Honus (author)  wingrider785 years ago
It doesn't blink very long before shutting off. I think everything is functioning normally. The JST input into the charger is tied to the same line as the barrel plug so the current is limited to 280mA.
I recorded the MMB charging yesterday just to find out if the led did in fact blink and it does not.  The led just goes off, it never blinked once...but if everything else is normal, I guess I just won't worry about it...

Okay, just ran some tests last night with charging my blackberry.  The battery in my blackberry is 1100ma and was at 45% when I started charging, the lipo battery was full...

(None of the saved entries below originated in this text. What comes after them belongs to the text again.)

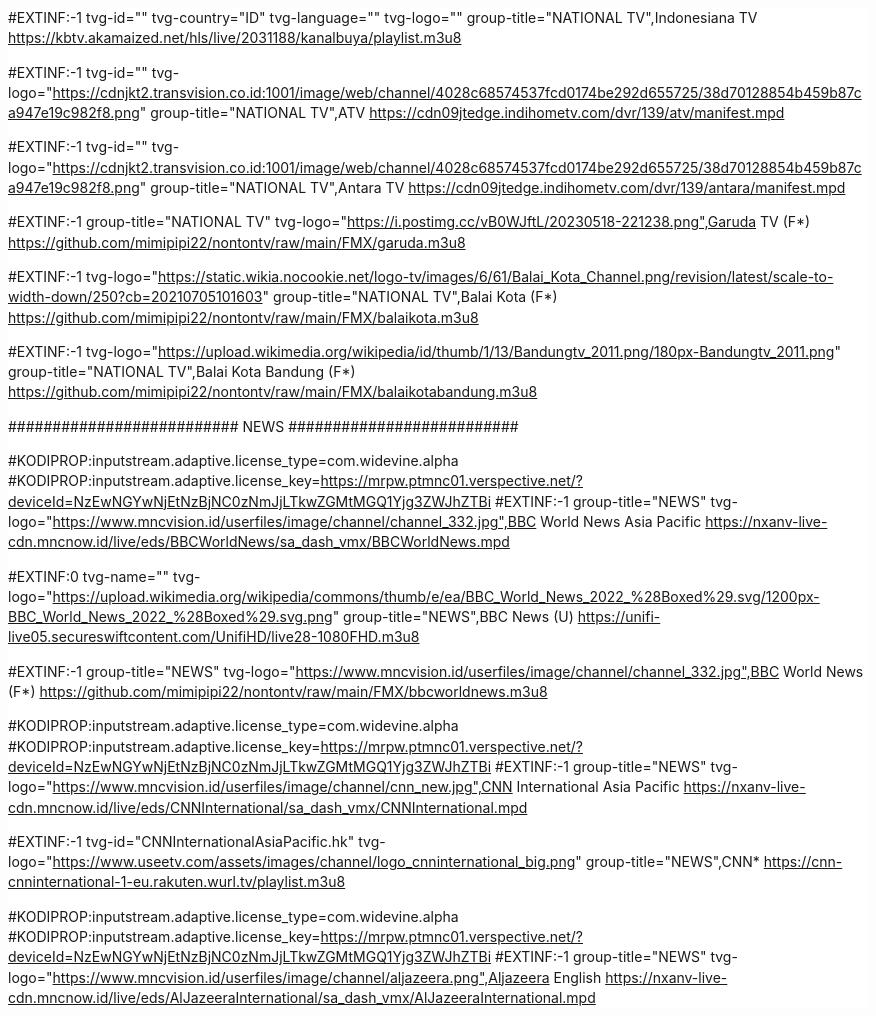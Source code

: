 #EXTINF:-1 tvg-id="" tvg-country="ID" tvg-language="" tvg-logo="" group-title="NATIONAL TV",Indonesiana TV
https://kbtv.akamaized.net/hls/live/2031188/kanalbuya/playlist.m3u8

#EXTINF:-1 tvg-id="" tvg-logo="https://cdnjkt2.transvision.co.id:1001/image/web/channel/4028c68574537fcd0174be292d655725/38d70128854b459b87ca947e19c982f8.png" group-title="NATIONAL TV",ATV
https://cdn09jtedge.indihometv.com/dvr/139/atv/manifest.mpd

#EXTINF:-1 tvg-id="" tvg-logo="https://cdnjkt2.transvision.co.id:1001/image/web/channel/4028c68574537fcd0174be292d655725/38d70128854b459b87ca947e19c982f8.png" group-title="NATIONAL TV",Antara TV
https://cdn09jtedge.indihometv.com/dvr/139/antara/manifest.mpd

#EXTINF:-1 group-title="NATIONAL TV" tvg-logo="https://i.postimg.cc/vB0WJftL/20230518-221238.png",Garuda TV (F*)
https://github.com/mimipipi22/nontontv/raw/main/FMX/garuda.m3u8

#EXTINF:-1 tvg-logo="https://static.wikia.nocookie.net/logo-tv/images/6/61/Balai_Kota_Channel.png/revision/latest/scale-to-width-down/250?cb=20210705101603" group-title="NATIONAL TV",Balai Kota (F*)
https://github.com/mimipipi22/nontontv/raw/main/FMX/balaikota.m3u8

#EXTINF:-1 tvg-logo="https://upload.wikimedia.org/wikipedia/id/thumb/1/13/Bandungtv_2011.png/180px-Bandungtv_2011.png" group-title="NATIONAL TV",Balai Kota Bandung (F*)
https://github.com/mimipipi22/nontontv/raw/main/FMX/balaikotabandung.m3u8


########################## NEWS ##########################

#KODIPROP:inputstream.adaptive.license_type=com.widevine.alpha
#KODIPROP:inputstream.adaptive.license_key=https://mrpw.ptmnc01.verspective.net/?deviceId=NzEwNGYwNjEtNzBjNC0zNmJjLTkwZGMtMGQ1Yjg3ZWJhZTBi
#EXTINF:-1 group-title="NEWS" tvg-logo="https://www.mncvision.id/userfiles/image/channel/channel_332.jpg",BBC World News Asia Pacific
https://nxanv-live-cdn.mncnow.id/live/eds/BBCWorldNews/sa_dash_vmx/BBCWorldNews.mpd

#EXTINF:0 tvg-name="" tvg-logo="https://upload.wikimedia.org/wikipedia/commons/thumb/e/ea/BBC_World_News_2022_%28Boxed%29.svg/1200px-BBC_World_News_2022_%28Boxed%29.svg.png" group-title="NEWS",BBC News (U)
https://unifi-live05.secureswiftcontent.com/UnifiHD/live28-1080FHD.m3u8

#EXTINF:-1 group-title="NEWS" tvg-logo="https://www.mncvision.id/userfiles/image/channel/channel_332.jpg",BBC World News (F*)
https://github.com/mimipipi22/nontontv/raw/main/FMX/bbcworldnews.m3u8

#KODIPROP:inputstream.adaptive.license_type=com.widevine.alpha
#KODIPROP:inputstream.adaptive.license_key=https://mrpw.ptmnc01.verspective.net/?deviceId=NzEwNGYwNjEtNzBjNC0zNmJjLTkwZGMtMGQ1Yjg3ZWJhZTBi
#EXTINF:-1 group-title="NEWS" tvg-logo="https://www.mncvision.id/userfiles/image/channel/cnn_new.jpg",CNN International Asia Pacific
https://nxanv-live-cdn.mncnow.id/live/eds/CNNInternational/sa_dash_vmx/CNNInternational.mpd

#EXTINF:-1 tvg-id="CNNInternationalAsiaPacific.hk" tvg-logo="https://www.useetv.com/assets/images/channel/logo_cnninternational_big.png" group-title="NEWS",CNN*
https://cnn-cnninternational-1-eu.rakuten.wurl.tv/playlist.m3u8

#KODIPROP:inputstream.adaptive.license_type=com.widevine.alpha
#KODIPROP:inputstream.adaptive.license_key=https://mrpw.ptmnc01.verspective.net/?deviceId=NzEwNGYwNjEtNzBjNC0zNmJjLTkwZGMtMGQ1Yjg3ZWJhZTBi
#EXTINF:-1 group-title="NEWS" tvg-logo="https://www.mncvision.id/userfiles/image/channel/aljazeera.png",Aljazeera English
https://nxanv-live-cdn.mncnow.id/live/eds/AlJazeeraInternational/sa_dash_vmx/AlJazeeraInternational.mpd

Time -  lipo volts - BB% charge
5:25p - 4.21v - 45%
5:45p - 3.75v - 80%
6:00p - 3.73v - 85%
6:30p - 3.75v - 95%
6:50p - 3.74v - 100% and charge indicator on BB was off

This morning the volts on the lipo read 3.79...Just trying to find out if these are normal/good numbers to be getting
Honus (author)  wingrider785 years ago
I don't have a Blackberry for comparison but that sounds about right to me.
wingrider785 years ago
Honus, I just want to say that this is an awesome idea...this will be my first attempt at a project like this and I have a couple of questions...

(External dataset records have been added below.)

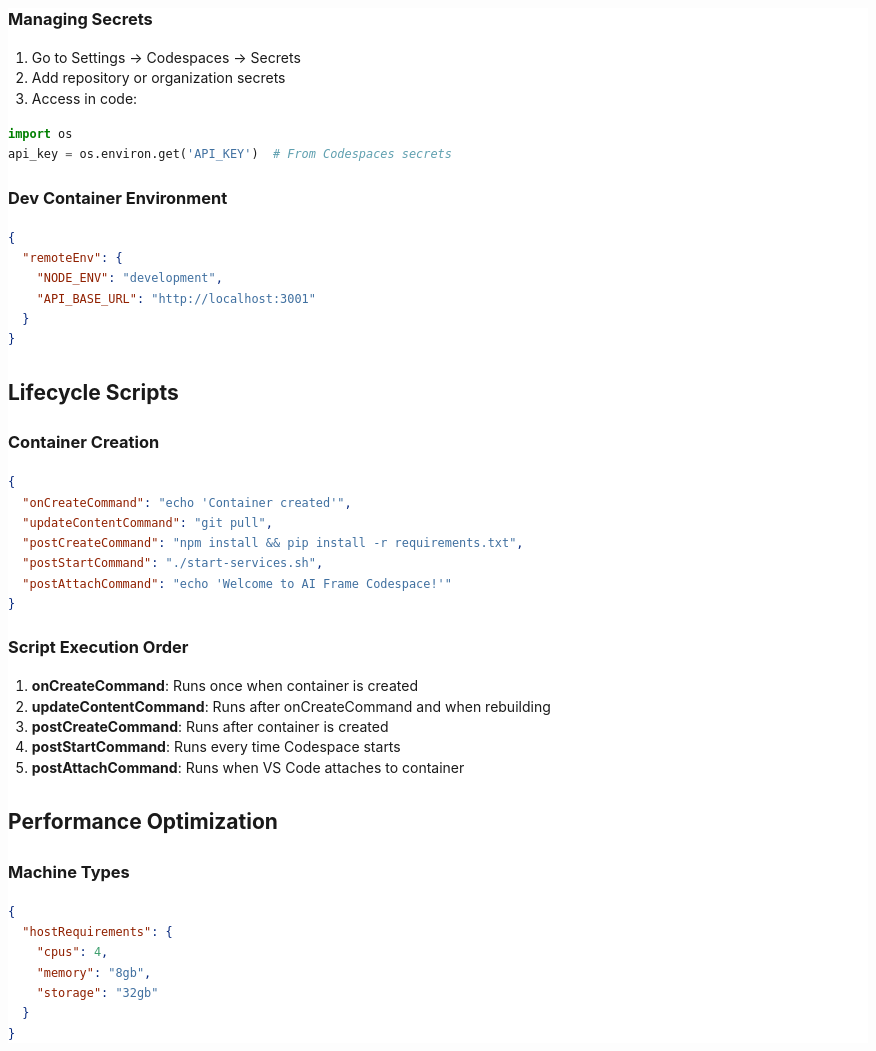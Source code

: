 ### Managing Secrets
1. Go to Settings → Codespaces → Secrets
2. Add repository or organization secrets
3. Access in code:
```python
import os
api_key = os.environ.get('API_KEY')  # From Codespaces secrets
```

### Dev Container Environment
```json
{
  "remoteEnv": {
    "NODE_ENV": "development",
    "API_BASE_URL": "http://localhost:3001"
  }
}
```

## Lifecycle Scripts

### Container Creation
```json
{
  "onCreateCommand": "echo 'Container created'",
  "updateContentCommand": "git pull",
  "postCreateCommand": "npm install && pip install -r requirements.txt",
  "postStartCommand": "./start-services.sh",
  "postAttachCommand": "echo 'Welcome to AI Frame Codespace!'"
}
```

### Script Execution Order
1. **onCreateCommand**: Runs once when container is created
2. **updateContentCommand**: Runs after onCreateCommand and when rebuilding
3. **postCreateCommand**: Runs after container is created
4. **postStartCommand**: Runs every time Codespace starts
5. **postAttachCommand**: Runs when VS Code attaches to container

## Performance Optimization

### Machine Types
```json
{
  "hostRequirements": {
    "cpus": 4,
    "memory": "8gb",
    "storage": "32gb"
  }
}
```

1.  When hooking the solar cell up to the charger board, there are 3 JST plugs, one is for the mintyboost, one is for the battery, is the other one for the solar cell???  You mentioned that you used a spare two pin cable that you had and soldered it on the 5v line...I purchased a spare JST and thought it would go to the third connector...am I correct?

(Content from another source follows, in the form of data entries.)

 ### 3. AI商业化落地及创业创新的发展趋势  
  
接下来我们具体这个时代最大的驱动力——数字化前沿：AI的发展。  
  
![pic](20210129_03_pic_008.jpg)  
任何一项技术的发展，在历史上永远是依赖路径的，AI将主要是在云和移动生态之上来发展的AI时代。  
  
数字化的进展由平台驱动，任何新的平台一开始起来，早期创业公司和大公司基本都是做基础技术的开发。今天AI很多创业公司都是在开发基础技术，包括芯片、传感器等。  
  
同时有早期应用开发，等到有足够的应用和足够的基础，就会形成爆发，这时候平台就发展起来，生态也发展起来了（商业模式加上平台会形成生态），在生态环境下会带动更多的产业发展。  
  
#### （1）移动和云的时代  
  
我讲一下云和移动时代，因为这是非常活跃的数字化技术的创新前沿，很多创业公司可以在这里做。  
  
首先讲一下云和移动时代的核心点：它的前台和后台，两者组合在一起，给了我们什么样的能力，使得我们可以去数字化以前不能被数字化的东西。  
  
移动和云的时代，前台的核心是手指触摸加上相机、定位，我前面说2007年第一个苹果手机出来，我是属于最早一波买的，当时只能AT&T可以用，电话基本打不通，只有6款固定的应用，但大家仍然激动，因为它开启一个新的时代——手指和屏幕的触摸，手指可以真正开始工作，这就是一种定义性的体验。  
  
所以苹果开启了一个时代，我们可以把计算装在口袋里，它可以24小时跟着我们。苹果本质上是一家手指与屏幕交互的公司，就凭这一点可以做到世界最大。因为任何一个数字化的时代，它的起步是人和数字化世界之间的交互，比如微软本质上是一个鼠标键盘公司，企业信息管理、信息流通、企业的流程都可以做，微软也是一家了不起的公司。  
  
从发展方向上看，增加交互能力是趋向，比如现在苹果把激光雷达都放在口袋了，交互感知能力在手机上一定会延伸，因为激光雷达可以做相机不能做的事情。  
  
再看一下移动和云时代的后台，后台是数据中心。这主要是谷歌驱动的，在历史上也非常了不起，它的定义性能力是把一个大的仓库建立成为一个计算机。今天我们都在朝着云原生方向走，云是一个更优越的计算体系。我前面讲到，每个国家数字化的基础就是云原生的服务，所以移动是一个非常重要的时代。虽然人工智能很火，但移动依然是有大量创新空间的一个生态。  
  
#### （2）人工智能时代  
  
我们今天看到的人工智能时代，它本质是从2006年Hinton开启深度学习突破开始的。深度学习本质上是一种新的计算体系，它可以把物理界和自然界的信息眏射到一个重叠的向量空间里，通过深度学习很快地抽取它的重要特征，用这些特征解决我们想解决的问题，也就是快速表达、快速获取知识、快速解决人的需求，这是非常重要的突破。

2.  using the 2200ma battery, when charging my blackberry extended battery, 1500ma, in theory I should be able to get 1.5 charges out of the 2200ma battery right?  Will the MMB battery continue to push out charging power until it has nothing to give, or will they reach an equilibrium somewhere in the middle???

One other question...is there a possibility that the battery holder from the minty boost could also be soldered on along with the JST cable, so the power could come from either side???

That way if there wasn't enough charge from the LiPo battery, I could just pop two AAs in and put some emergency charge on my device.  Maybe just have to unplug the JST from the charge board or something.
Honus (author)  wingrider785 years ago
Well yes and no- depending on how you do it. If you try to plug the two AA batteries into the 5v input on the charger it won't work because the charger has a minimum required input voltage that the two AA batteries can't meet.

You would essentially have to disconnect the charger and LiPo battery from the MIntyBoost circuit and connect the two AA batteries directly to the MIntyBoost. You could probably just rig up a little slide switch to tell the MIntyBoost where to get the power from.

Make sense?
That makes sense.  I wasn't sure if just soldering both the battery holder and the JST that connects to the charger board would cause any problems.  My process would have been to pull the minty boost JST from the plug if I were going to use the AA batts and to leave the batt holder empty if I was going to use the LiPo battery.  Would that cause any problems with them both connected without a switch??  So when looking into a selector switch I just need to find one that can handle mintyboost output power of 5v and 400ma???